(ENTRIES SUPPLIED begins)

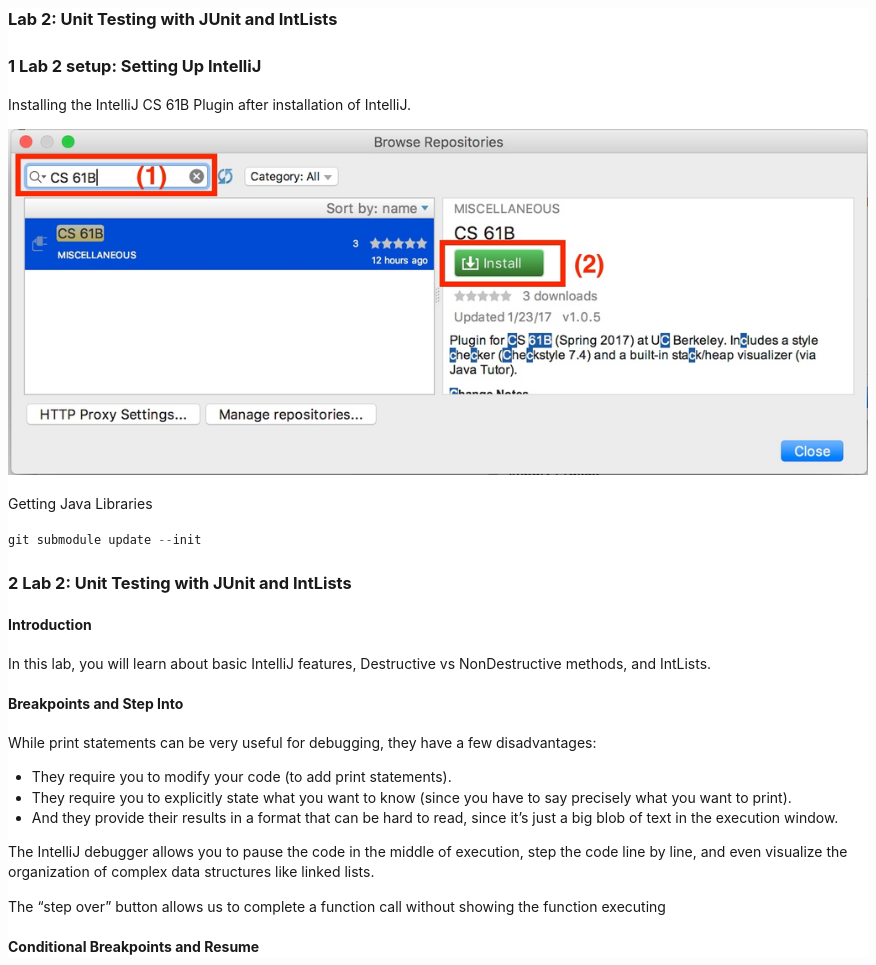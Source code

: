 ### **Lab 2: Unit Testing with JUnit and IntLists**
### 1 Lab 2 setup: Setting Up IntelliJ

Installing the IntelliJ CS 61B Plugin after installation of IntelliJ.

![](figures/CS61BPlugin.jpg)

Getting Java Libraries

```Java
git submodule update --init
```

### 2 Lab 2: Unit Testing with JUnit and IntLists
#### Introduction

In this lab, you will learn about basic IntelliJ features, Destructive vs NonDestructive methods, and IntLists.

#### Breakpoints and Step Into

While print statements can be very useful for debugging, they have a few disadvantages: 

* They require you to modify your code (to add print statements). 
* They require you to explicitly state what you want to know (since you have to say precisely what you want to print). 
* And they provide their results in a format that can be hard to read, since it’s just a big blob of text in the execution window.

The IntelliJ debugger allows you to pause the code in the middle of execution, step the code line by line, and even visualize the organization of complex data structures like linked lists.


The “step over” button allows us to complete a function call without showing the function executing

#### Conditional Breakpoints and Resume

(ENTRIES SUPPLIED ends)

The answer must be the line containing "While print statements" and every line after it to the end of the data, each set down exactly.

RESPONSE TO THIS EXERCISE:
While print statements can be very useful for debugging, they have a few disadvantages: 

* They require you to modify your code (to add print statements). 
* They require you to explicitly state what you want to know (since you have to say precisely what you want to print). 
* And they provide their results in a format that can be hard to read, since it’s just a big blob of text in the execution window.

The IntelliJ debugger allows you to pause the code in the middle of execution, step the code line by line, and even visualize the organization of complex data structures like linked lists.


The “step over” button allows us to complete a function call without showing the function executing

#### Conditional Breakpoints and Resume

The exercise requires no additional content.